# Computer does not assign valid IP configuration



## MrFoogie (Sep 30, 2013)

Hello all. Last year I installed Windows 8 on a hand-me-down desktop computer my brother gave me. It previously had Vista on it. The installation went perfectly fine, and I had no issues with any functionality. Then, randomly some months ago my network driver (I believe that was the issue, although I am still unsure) decided to conk out and no longer connect to the internet, via ethernet or not. I just bought an 802.IN USB wireless adaptor, and it isn't working either. The error I get is "Wi-Fi 3" doesn't have a valid IP configuration. 
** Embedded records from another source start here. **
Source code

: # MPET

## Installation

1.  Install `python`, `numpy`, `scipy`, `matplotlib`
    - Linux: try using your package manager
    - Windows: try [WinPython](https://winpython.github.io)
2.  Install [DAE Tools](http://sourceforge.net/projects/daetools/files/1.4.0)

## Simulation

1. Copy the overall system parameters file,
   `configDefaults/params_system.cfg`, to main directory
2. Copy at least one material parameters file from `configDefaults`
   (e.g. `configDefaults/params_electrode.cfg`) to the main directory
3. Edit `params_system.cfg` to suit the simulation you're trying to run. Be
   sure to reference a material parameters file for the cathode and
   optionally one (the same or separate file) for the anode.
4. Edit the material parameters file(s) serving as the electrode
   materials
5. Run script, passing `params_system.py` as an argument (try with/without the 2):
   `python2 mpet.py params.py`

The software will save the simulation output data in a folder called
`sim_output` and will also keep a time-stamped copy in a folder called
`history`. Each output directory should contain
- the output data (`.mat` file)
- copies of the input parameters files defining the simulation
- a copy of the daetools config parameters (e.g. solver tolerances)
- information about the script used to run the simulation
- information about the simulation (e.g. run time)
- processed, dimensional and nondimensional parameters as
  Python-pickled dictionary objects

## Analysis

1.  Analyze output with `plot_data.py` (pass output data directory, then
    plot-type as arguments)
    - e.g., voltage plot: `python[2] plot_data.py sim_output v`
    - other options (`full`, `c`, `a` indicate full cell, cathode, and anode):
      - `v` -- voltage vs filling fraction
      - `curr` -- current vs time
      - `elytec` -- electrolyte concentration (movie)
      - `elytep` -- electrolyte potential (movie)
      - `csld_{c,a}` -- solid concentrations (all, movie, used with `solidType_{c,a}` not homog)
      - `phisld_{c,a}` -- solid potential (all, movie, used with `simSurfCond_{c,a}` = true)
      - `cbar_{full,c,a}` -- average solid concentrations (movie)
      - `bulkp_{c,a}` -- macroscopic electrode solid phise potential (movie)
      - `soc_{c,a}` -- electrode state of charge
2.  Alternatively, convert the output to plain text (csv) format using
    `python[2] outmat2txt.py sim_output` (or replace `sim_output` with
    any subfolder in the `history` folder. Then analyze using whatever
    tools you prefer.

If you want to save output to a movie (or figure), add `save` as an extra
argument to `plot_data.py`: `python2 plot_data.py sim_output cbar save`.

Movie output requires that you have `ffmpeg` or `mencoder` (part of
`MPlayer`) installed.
I've tried fixing this error in many ways, including attempting to set a static IP address, doing the whole netsh int ipv4 reset reset.log, netsh int ipv6 reset reset.log, and etc. The netsh ip reset commands are not working, and give me an "access denied" error. Here is some info from my ipconfig/all settings:

Windows IP Configuration

Host name: Kyle_Desktop
Primary Dns Suffix: 
Node Type: Mixed
IP Routing Enabled: No
WINS Proxy Enabled: No

Wireless LAN adapter Wi-Fi 3:

Connection-specific DNS Suffix:
Description: 802.11n USB Wireless LAN Card
Physical Address: 00-0F-54-12-B9-50
DHCP Enabled: Yes
Autoconfiguration Enabled: Yes
Link-local IPv6 Address: fe80::5f7:c8c7:294e:c406%25<Preferred>
Autoconfiguration IPv4 Address: 169.254.196.6<Preferred>
Subnet Mask: 255.255.0.0
Default Gateway:
DHCPv6 IAID: 419434324
DHCPv6 Client DUID: 00-01-00-01-18-22-08-E1-00-1E-90-01-8A-CB

DNS Servers: 8.8.8.8 [I set this one myself. Normally it was blank I think]
8.8.4.4

NetBIOS over Tcpip: Enabled



Help...?


----------



## spunk.funk (May 13, 2010)

Your IP Config log shows that your *Default Gateway *(your router) is not showing an IP address. So it's not connected to your router. 
Try connecting to your router by Ethernet cable and do another *ipconfig /all* command and copy _all_ of the text and paste it in your next post


----------



## MrFoogie (Sep 30, 2013)

Well, I fixed it. I accessed the router with my laptop, found the IP address, and other settings, and used them to set a static IP address. Internet now works. I don't know why I didn't try that before. My computer however still doesn't seem to want to automatically fetch the IP address itself. I don't know why. I guess that problem still isn't fixed, but at least I have internet.


----------



## spunk.funk (May 13, 2010)

If you have assigned a static IP address, then DHCP is not enabled on the Laptop and it will not be able to receive a broadcasted IP address. 
If DHCP is enabled on the router, then it should broadcast an IP address if the laptop is set to *Obtain an IP address Automatically*. Log into the Router setup and make sure *DHCP *is *Enabled. *


----------



## MrFoogie (Sep 30, 2013)

I have DHCP enabled on my router. This problem has persevered months and through many different internet connection points. Before I entered in the static IP address, the settings were set to automatically receive an IP address, but it simply never did.


----------



## DigitalNomad (Sep 14, 2012)

Just to get more information on the issue, what brand/model is your router?


----------



## MrFoogie (Sep 30, 2013)

A 2-wire 2701HG-S Gateway.


----------